1949
De Rotterdamse afdeling van “Vrienden van de Dans” vraagt aandacht voor plannen voor dit seizoen. Deze zijn onder meer discussieavonden over de klassieke toneeldans (inleiding Netty v.d. Valk), de moderne toneeldans (Corri Hartong), de volksdans (Mevr. Sanson-Catz), de society-dans (Pierre Zom). Verder een jubileumavond van Jodjana, een uitvoering door het Ballet der Lage Landen (met een nieuw ballet met gesproken tekst van Florrie Rodrigo) en een dansavond door de groep van Sonia Gaskell.
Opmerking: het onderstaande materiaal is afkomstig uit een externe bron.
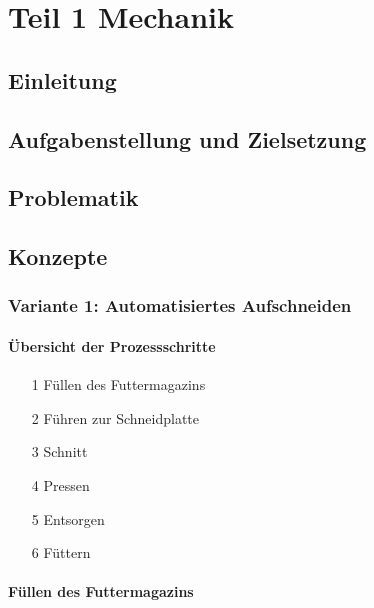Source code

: \chapter{Teil 1 Mechanik}
\section{Einleitung}
\section{Aufgabenstellung und Zielsetzung}
\section{Problematik}
\newpage
\section{Konzepte} 

\subsection{Variante 1: Automatisiertes Aufschneiden} 
\subsubsection{Übersicht der Prozessschritte}
\begin{itemize}
\item[1] Füllen des Futtermagazins
\item[2] Führen zur Schneidplatte
\item[3] Schnitt
\item[4] Pressen
\item[5] Entsorgen
\item[6] Füttern
\end{itemize}

\subsubsection{Füllen des Futtermagazins}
(Uit de rubriek Van Overal in Toneelschild, jrg. 4, nr. 12)
1958
Zo komt men dus in tegenstelling met de gangbare opinie tot de conclusie, dat de Russen aan het klassiek ballet nog niet toe zijn, maar desondanks ontroerend ballet op het toneel zetten.
(Joop Schultink over het Bolsjoi, in Het Toneel, jrg. 79, nr.3)
1965
Joop Schultink was op zijn beurt Nederlands eerste danscriticus, in ieder opzicht. Hij had wel collega’s toen hij zijn carrière begon, maar nauwelijks volwaardige. In de kranten werd over ballet voornamelijk geschreven door grensfiguren op het gebied van de muziek, door romantische letterkundigen of door jeugdige liefhebbers van een gratis uitgaansavond zonder meer.
(David Koning over Joop Schultink in Het Toneel, jrg. 86, nr. 3-4)
1974
Gaat u wel eens naar de schouwburg of praktisch nooit? 25% gaat wel eens naar de schouwburg waarvan dan: 15% naar toneel, 11% naar cabaret, 8% naar musical of revue, 7% naar opera of operette, 3% naar een ander soort voorstelling.
(Ruud Engelander bespreekt een NIPO-onderzoek in Toneel Teatraal jrg. 95, nr. 6/7)
1988
Al die zinnen, die zinderen van de diepste gevoelens en sprankelen van spirituele invallen! En allemaal over mij! Vroeger vreesde ik wel eens dat Hans ongenuanceerd door mij werd geobsedeerd. Die angst blijkt echter ongegrond, want er is duidelijk vooruitgang. De allereerste keer ging het – om redenen die alleen Hans kent – voornamelijk om mijn gulp. Maar nu heeft Hans zich beziggehouden met mijn gedachten.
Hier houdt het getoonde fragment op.